Políticas de ação afirmativa de acesso à educação favorecem processo virtuoso de transformação da sociedade
[ por Oscar Vilhena Vieira | publicado na Folha de São Paulo | 20|11|2021 ]
Como boa parte da classe média branca brasileira, cresci e fui educado num ambiente predominantemente segregado. Com exceção de uma colega negra, que era filha da servente da escola onde realizei o curso primário, jamais tive colegas ou professores negros nas escolas e universidades pública ou privada que frequentei.
Apenas quando fui estudar nos Estados Unidos, em meados dos anos 1990, tive a oportunidade e o privilégio de conviver com alunos e professores negros, que muito me marcaram, como Kimberlé Crenshaw.
O fato de que apenas 1,8% dos jovens negros, entre 18 e 24 anos, se encontravam no ensino universitário em 1997, conforme dados do IBGE, indica que minha experiência pessoal não foi destoante em relação ao padrão de segregação racial que imperou por mais de um século em nosso sistema de ensino universitário.

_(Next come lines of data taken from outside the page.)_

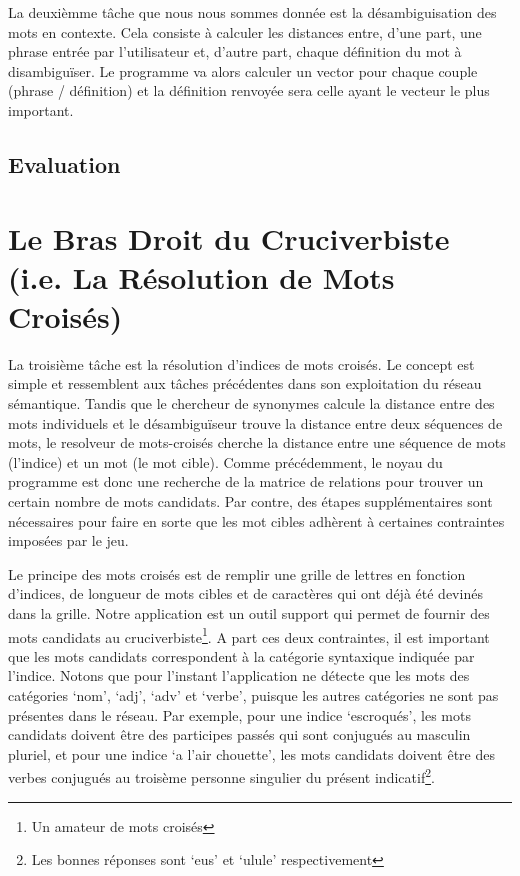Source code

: \documentclass[a4paper, 12pt]{article}
\begin{document}
La deuxièmme tâche que nous nous sommes donnée est la désambiguisation des mots
en contexte. Cela consiste à calculer les distances entre, d'une part, une phrase 
entrée par l'utilisateur et, d'autre part, chaque définition du mot à 
disambiguïser. Le programme va alors calculer un vector pour chaque couple
(phrase / définition) et la définition renvoyée sera celle ayant le vecteur le
plus important. 

\subsection{Evaluation}


\section{Le Bras Droit du Cruciverbiste (i.e. La Résolution de Mots Croisés)}

La troisième tâche est la résolution d'indices de mots croisés. Le concept est 
simple et ressemblent aux tâches précédentes dans son exploitation du réseau 
sémantique. Tandis que le chercheur de synonymes calcule la distance entre des 
mots individuels et le désambiguïseur trouve la distance entre deux séquences de 
mots, le resolveur de mots-croisés cherche la distance entre une séquence de 
mots (l'indice) et un mot (le mot cible). Comme précédemment, le noyau du 
programme est donc une recherche de la matrice de relations pour trouver un 
certain nombre de mots candidats. Par contre, des étapes supplémentaires sont 
nécessaires pour faire en sorte que les mot cibles adhèrent à certaines 
contraintes imposées par le jeu.

Le principe des mots croisés est de remplir une grille de lettres en fonction 
d'indices, de longueur de mots cibles et de caractères qui ont déjà été devinés 
dans la grille. Notre application est un outil support qui permet de fournir des 
mots candidats au cruciverbiste\footnote{Un amateur de mots croisés}. A part ces 
deux contraintes, il est important que les mots candidats correspondent à la 
catégorie syntaxique indiquée par l'indice. Notons que pour l'instant 
l'application ne détecte que les mots des catégories \lq{nom}\rq, \lq{adj}\rq, 
\lq{adv}\rq{} et \lq{verbe}\rq, puisque les autres catégories ne sont pas 
présentes dans le réseau. Par exemple, pour une indice \lq{escroqués}\rq, les 
mots candidats doivent être des participes passés qui sont conjugués au masculin 
pluriel, et pour une indice \lq{a l'air chouette}\rq, les mots candidats doivent 
être des verbes conjugués au troisème personne singulier du présent 
indicatif\footnote{Les bonnes réponses sont \lq{eus}\rq{}  et \lq{ulule}\rq{} 
respectivement}.
\end{document}
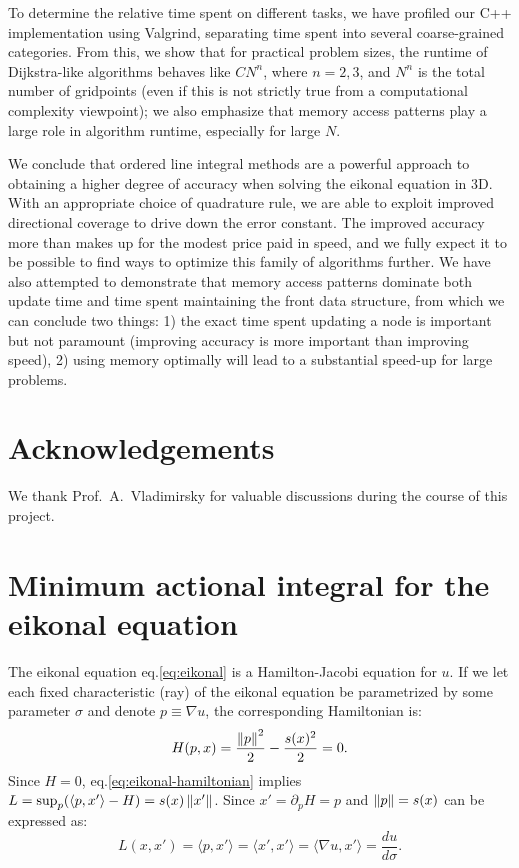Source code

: \documentclass[smallcondensed]{svjour3}
\begin{document}
To determine the relative time spent on different tasks, we have
profiled our C++ implementation using Valgrind, separating time spent
into several coarse-grained categories. From this, we show that for
practical problem sizes, the runtime of Dijkstra-like algorithms
behaves like $C N^n$, where $n = 2, 3$, and $N^n$ is the total number
of gridpoints (even if this is not strictly true from a computational
complexity viewpoint); we also emphasize that memory access patterns
play a large role in algorithm runtime, especially for large $N$.

We conclude that ordered line integral methods are a powerful approach
to obtaining a higher degree of accuracy when solving the eikonal
equation in 3D. With an appropriate choice of quadrature rule, we are
able to exploit improved directional coverage to drive down the error
constant. The improved accuracy more than makes up for the modest
price paid in speed, and we fully expect it to be possible to find
ways to optimize this family of algorithms further. We have also
attempted to demonstrate that memory access patterns dominate both
update time and time spent maintaining the front data structure, from
which we can conclude two things: 1) the exact time spent updating a
node is important but not paramount (improving accuracy is more
important than improving speed), 2) using memory optimally will lead
to a substantial speed-up for large problems.

\section{Acknowledgements}

We thank Prof.\ A.\ Vladimirsky for valuable discussions during the
course of this project.

\appendix

\section[Minimum action integral]{Minimum actional integral for the
  eikonal equation}\label{sec:minimum-action-integral} The eikonal
equation eq.\@ \ref{eq:eikonal} is a Hamilton-Jacobi equation for
$u$. If we let each fixed characteristic (ray) of the eikonal equation
be parametrized by some parameter $\sigma$ and denote
$p \equiv \nabla u$, the corresponding Hamiltonian is:
\begin{equation}
  \label{eq:eikonal-hamiltonian}
  H{(p, x)} = \frac{\left\|p\right\|^2}{2} - \frac{s(x)^2}{2} = 0.
\end{equation}
Since $H = 0$, eq.\@ \ref{eq:eikonal-hamiltonian} implies
$L = \sup_p (\langle p, x' \rangle - H) = s(x) \left\|x'\right\|$. Since
$x' = \partial_p H = p$ and $\left\|p\right\| = s(x)$ can be expressed as:
\begin{equation}
  \label{eq:eikonal-lagrangian}
  L(x, x') = \langle p, x'\rangle = \langle x', x'\rangle = \langle \nabla u, x' \rangle = \frac{du}{d\sigma}.
\end{equation}
\end{document}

Essa realidade apenas começou a ser alterada em 2001, com a adoção de uma pioneira política de ação afirmativa pela Universidade do Estado do Rio de Janeiro, paulatinamente expandida com a criação do Prouni, em 2004, e consolidada com a promulgação da lei 12.711, de 2012, que estabeleceu um robusto programa de ação afirmativa para as universidades federais pela combinação de cotas sociais, para alunos oriundos de escolas públicas e de baixa renda, e cotas raciais e étnicas, além de cotas voltadas a alunos portadores de necessidades especiais.

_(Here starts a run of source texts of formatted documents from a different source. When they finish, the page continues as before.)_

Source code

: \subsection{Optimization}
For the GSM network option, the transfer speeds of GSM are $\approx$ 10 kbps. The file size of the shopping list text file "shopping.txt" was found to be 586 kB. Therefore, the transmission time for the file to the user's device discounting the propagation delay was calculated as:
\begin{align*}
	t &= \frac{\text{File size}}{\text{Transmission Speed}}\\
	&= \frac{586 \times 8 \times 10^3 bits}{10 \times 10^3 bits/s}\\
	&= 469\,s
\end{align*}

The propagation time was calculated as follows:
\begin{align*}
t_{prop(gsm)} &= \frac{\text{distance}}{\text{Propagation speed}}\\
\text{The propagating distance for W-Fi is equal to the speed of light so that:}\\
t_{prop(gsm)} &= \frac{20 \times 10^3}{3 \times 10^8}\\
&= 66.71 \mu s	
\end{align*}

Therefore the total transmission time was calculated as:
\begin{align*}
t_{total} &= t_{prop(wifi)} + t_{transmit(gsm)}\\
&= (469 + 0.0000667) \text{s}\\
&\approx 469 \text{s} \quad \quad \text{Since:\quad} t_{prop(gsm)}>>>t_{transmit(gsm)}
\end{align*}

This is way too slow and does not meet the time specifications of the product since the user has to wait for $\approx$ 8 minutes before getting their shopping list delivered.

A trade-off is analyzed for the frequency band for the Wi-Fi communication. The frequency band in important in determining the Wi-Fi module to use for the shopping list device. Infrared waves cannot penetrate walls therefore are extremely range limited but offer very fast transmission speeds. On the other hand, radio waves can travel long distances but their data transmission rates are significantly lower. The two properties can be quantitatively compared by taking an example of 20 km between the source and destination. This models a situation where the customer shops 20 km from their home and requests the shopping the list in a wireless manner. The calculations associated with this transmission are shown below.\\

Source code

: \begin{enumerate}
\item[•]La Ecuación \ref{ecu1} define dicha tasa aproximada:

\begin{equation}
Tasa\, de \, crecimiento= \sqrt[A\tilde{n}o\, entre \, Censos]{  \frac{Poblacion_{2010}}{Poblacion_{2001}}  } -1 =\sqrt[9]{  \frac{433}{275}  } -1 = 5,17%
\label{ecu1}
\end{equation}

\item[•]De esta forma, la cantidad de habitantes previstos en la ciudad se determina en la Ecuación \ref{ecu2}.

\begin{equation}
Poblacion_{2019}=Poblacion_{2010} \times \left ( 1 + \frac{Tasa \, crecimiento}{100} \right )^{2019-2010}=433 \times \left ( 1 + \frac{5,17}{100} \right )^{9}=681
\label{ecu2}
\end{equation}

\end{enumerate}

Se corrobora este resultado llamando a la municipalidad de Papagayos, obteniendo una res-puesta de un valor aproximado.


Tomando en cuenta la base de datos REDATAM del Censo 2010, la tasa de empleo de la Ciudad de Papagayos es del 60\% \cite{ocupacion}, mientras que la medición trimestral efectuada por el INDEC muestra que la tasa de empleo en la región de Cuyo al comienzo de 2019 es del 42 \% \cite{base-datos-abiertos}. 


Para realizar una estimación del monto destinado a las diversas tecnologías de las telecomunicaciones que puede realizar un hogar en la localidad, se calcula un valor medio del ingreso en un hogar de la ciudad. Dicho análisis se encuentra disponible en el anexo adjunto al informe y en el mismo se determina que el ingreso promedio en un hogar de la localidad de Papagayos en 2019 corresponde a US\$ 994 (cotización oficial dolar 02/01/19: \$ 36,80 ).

Essas medidas, convalidadas pelo Supremo Tribunal Federal, provocaram uma verdadeira revolução no ensino universitário, antes reservado a brancos oriundos de famílias mais afluentes e escolas de melhor qualidade. De acordo com a Pesquisa Nacional por Amostra de Domicílios Contínua (PNAD), em 2018, pela primeira vez, o número de alunos negros suplantou o de brancos na universidade pública, apesar de persistir desigualdade racial nos cursos mais concorridos. Proporcionalmente, o número de brancos com diploma universitário ainda é bem maior, mas os avanços são evidentes. Como salientou o professor José Vicente, reitor da Universidade Zumbi dos Palmares, esse conjunto de políticas constitui “a mais criativa, consistente e potente engenharia do Estado brasileiro para combater o racismo”.

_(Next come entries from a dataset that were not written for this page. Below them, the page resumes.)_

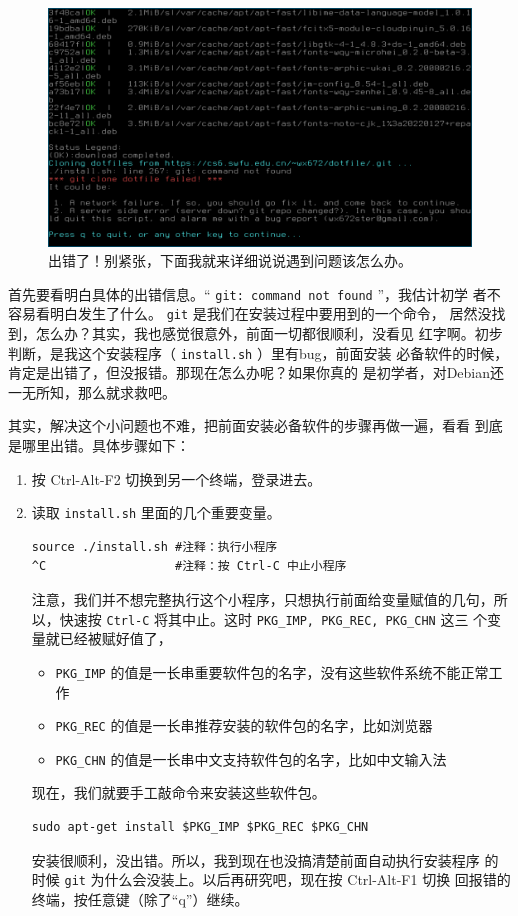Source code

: \documentclass{wx672ctexart} \usepackage{hyperref}
\begin{document}
\begin{enumerate}
\begin{figure}[htbp]
\centering
\includegraphics[width=.5\linewidth]{screenshots/45.png}
\caption{出错了！别紧张，下面我就来详细说说遇到问题该怎么办。}
\end{figure}

首先要看明白具体的出错信息。“ \texttt{git: command not found} ”，我估计初学
者不容易看明白发生了什么。 \texttt{git} 是我们在安装过程中要用到的一个命令，
居然没找到，怎么办？其实，我也感觉很意外，前面一切都很顺利，没看见
红字啊。初步判断，是我这个安装程序（ \texttt{install.sh} ）里有bug，前面安装
必备软件的时候，肯定是出错了，但没报错。那现在怎么办呢？如果你真的
是初学者，对Debian还一无所知，那么就求救吧。

其实，解决这个小问题也不难，把前面安装必备软件的步骤再做一遍，看看
到底是哪里出错。具体步骤如下：

\begin{enumerate}
\item 按 Ctrl-Alt-F2 切换到另一个终端，登录进去。
\item 读取 \texttt{install.sh} 里面的几个重要变量。
\begin{verbatim}
source ./install.sh #注释：执行小程序
^C                  #注释：按 Ctrl-C 中止小程序
\end{verbatim}
注意，我们并不想完整执行这个小程序，只想执行前面给变量赋值的几句，所
以，快速按 \texttt{Ctrl-C} 将其中止。这时 \texttt{PKG\_IMP, PKG\_REC, PKG\_CHN} 这三
个变量就已经被赋好值了，
\begin{itemize}
\item \texttt{PKG\_IMP} 的值是一长串重要软件包的名字，没有这些软件系统不能正常工作
\item \texttt{PKG\_REC} 的值是一长串推荐安装的软件包的名字，比如浏览器
\item \texttt{PKG\_CHN} 的值是一长串中文支持软件包的名字，比如中文输入法
\end{itemize}

现在，我们就要手工敲命令来安装这些软件包。
\begin{verbatim}
sudo apt-get install $PKG_IMP $PKG_REC $PKG_CHN
\end{verbatim}
安装很顺利，没出错。所以，我到现在也没搞清楚前面自动执行安装程序
的时候 \texttt{git} 为什么会没装上。以后再研究吧，现在按 Ctrl-Alt-F1 切换
回报错的终端，按任意键（除了“q”）继续。


\end{enumerate}
\end{enumerate}
\end{document}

O fato é que políticas de ação afirmativa de acesso à educação, não apenas contribuem para corrigir distorções estruturais sedimentadas pelo racismo e pela desigualdade –e, portanto, são uma questão de justiça–, como também favorecem um processo virtuoso de qualificação do ensino e transformação da sociedade. Nesse sentido, o reforço das políticas de ação afirmativa, sobretudo com a criação de mais e melhores condições para a permanência de alunos negros e de baixa renda na universidade, é uma condição indispensável para qualquer projeto sustentável e equitativo de desenvolvimento econômico, estabilização da democrática e consolidação do Estado de direito no Brasil.
Como salienta Hédio Silva, grande advogado e ex-secretário de Justiça do Estado de São Paulo, embora as ações afirmativas constituam o pilar de uma política antirracista, elas devem estar associadas a outras medidas urgentes, como o “combate ao crescente racismo religioso, voltado a suprimir a dignidade do povo preto” e a “interrupção urgente do extermínio sistemático de jovens negros em nossas periferias sociais”, sem o que a combalida democracia brasileira seguirá incompleta.
Neste dia de tributo a Zumbi de Palmares, Dia da Consciência Negra, é necessário apelar à consciência de brancos antirracistas para se juntarem ao povo negro nessa dura, mas indispensável caminhada pela supressão dos grilhões que estruturam o racismo brasileiro.
[ por Oscar Vilhena Vieira | publicado na Folha de São Paulo | 20|11|2021]
Oscar Vilhena Vieira é Professor da FGV Direito SP, mestre em direito pela Universidade Columbia (EUA) e doutor em ciência política pela USP.